The final book on the Michael Ramsey Prize shortlist for 2016 is a work of systematic theology.  Frances Young is a very distinguished theologian.  Her writing on the New Testament and early Christian theology is well known and is part of a corpus of writing that dates back to the 1970s.  This book is an integration of all the different concerns of her theological life, as an academic, a theologian of both the New Testament and the early church, a Methodist, a preacher and the mother of a profoundly disabled child, Arthur.  All of these different aspects to Young’s work and writing inform and shape this book.

That theme of integration is also the way in which Young approaches the topics of her theology in this book.  In each chapter she offers a prelude of snapshots, showing the way the subject is rooted in the life of individuals and communities.  There is an account of the way in which the early Christian theologians used the Bible, and the way in which the themes they drew out relate to our understandings today.  There is an account of preaching using the theme and discussions, and a final postlude of poetry.  At some stage in each chapter, the significance of experience, and specifically Young’s own experience as the mother of Arthur, is explored.  This is a very Methodist theological approach, and a very rich one.

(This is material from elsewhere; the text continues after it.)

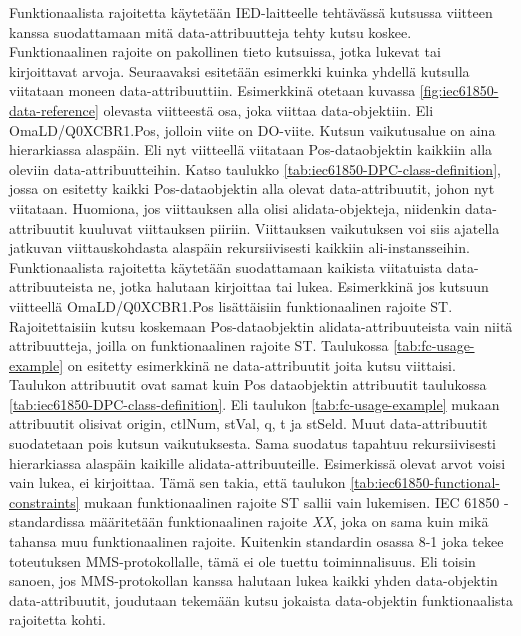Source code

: Funktionaalista rajoitetta käytetään IED-laitteelle tehtävässä kutsussa viitteen kanssa suodattamaan mitä data-attribuutteja tehty kutsu koskee. Funktionaalinen rajoite on pakollinen tieto kutsuissa, jotka lukevat tai kirjoittavat arvoja. Seuraavaksi esitetään esimerkki kuinka yhdellä kutsulla viitataan moneen data-attribuuttiin. Esimerkkinä otetaan kuvassa \ref{fig:iec61850-data-reference} olevasta viitteestä osa, joka viittaa data-objektiin. Eli OmaLD/Q0XCBR1.Pos, jolloin viite on DO-viite. Kutsun vaikutusalue on aina hierarkiassa alaspäin. Eli nyt viitteellä viitataan Pos-dataobjektin kaikkiin alla oleviin data-attribuutteihin. Katso taulukko \ref{tab:iec61850-DPC-class-definition}, jossa on esitetty kaikki Pos-dataobjektin alla olevat data-attribuutit, johon nyt viitataan. Huomiona, jos viittauksen alla olisi alidata-objekteja, niidenkin data-attribuutit kuuluvat viittauksen piiriin. Viittauksen vaikutuksen voi siis ajatella jatkuvan viittauskohdasta alaspäin rekursiivisesti kaikkiin ali-instansseihin. Funktionaalista rajoitetta käytetään suodattamaan kaikista viitatuista data-attribuuteista ne, jotka halutaan kirjoittaa tai lukea. Esimerkkinä jos kutsuun viitteellä OmaLD/Q0XCBR1.Pos lisättäisiin funktionaalinen rajoite ST. Rajoitettaisiin kutsu koskemaan Pos-dataobjektin alidata-attribuuteista vain niitä attribuutteja, joilla on funktionaalinen rajoite ST. Taulukossa \ref{tab:fc-usage-example} on esitetty esimerkkinä ne data-attribuutit joita kutsu viittaisi. Taulukon attribuutit ovat samat kuin Pos dataobjektin attribuutit taulukossa \ref{tab:iec61850-DPC-class-definition}. Eli taulukon \ref{tab:fc-usage-example} mukaan attribuutit olisivat origin, ctlNum, stVal, q, t ja stSeld. Muut data-attribuutit suodatetaan pois kutsun vaikutuksesta. Sama suodatus tapahtuu rekursiivisesti hierarkiassa alaspäin kaikille alidata-attribuuteille. Esimerkissä olevat arvot voisi vain lukea, ei kirjoittaa. Tämä sen takia, että taulukon \ref{tab:iec61850-functional-constraints} mukaan funktionaalinen rajoite ST sallii vain lukemisen. IEC 61850 -standardissa määritetään funktionaalinen rajoite \emph{XX}, joka on sama kuin mikä tahansa muu funktionaalinen rajoite. Kuitenkin standardin osassa 8-1 joka tekee toteutuksen MMS-protokollalle, tämä ei ole tuettu toiminnalisuus. Eli toisin sanoen, jos MMS-protokollan kanssa halutaan lukea kaikki yhden data-objektin data-attribuutit, joudutaan tekemään kutsu jokaista data-objektin funktionaalista rajoitetta kohti.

This insights that Young draws out from the fairly traditional topics of a systematic theology are deep and often profound.  There is a humility about her approach, not least because she is properly insistent upon the creatureliness of herself, other human beings and theology.  I was struck profoundly by insights into ecumenism, and the necessity of the body of Christ to be broken; the need for Mary to be taken more seriously by Protestant theology; the need for Christian theology to re-shape intellect; and the need for accounts of atonement to embrace metaphor deeply.  But above all, the whole book is pervaded by a deep humility, an understanding of the brokenness of human lives through which God is seen, and a rootedness in praise of the creator.

This is a very British systematic theology.  It is not a programmatic work beginning a theological career.  Rather it is a reflective work, drawing together the threads and the wisdom hard won through life and theological work.  It is a privilege to read this book, and I can’t help feeling I have only scratched its surface.  I will return to this book again and again.  It is a very worthy entry on a very high calibre shortlist.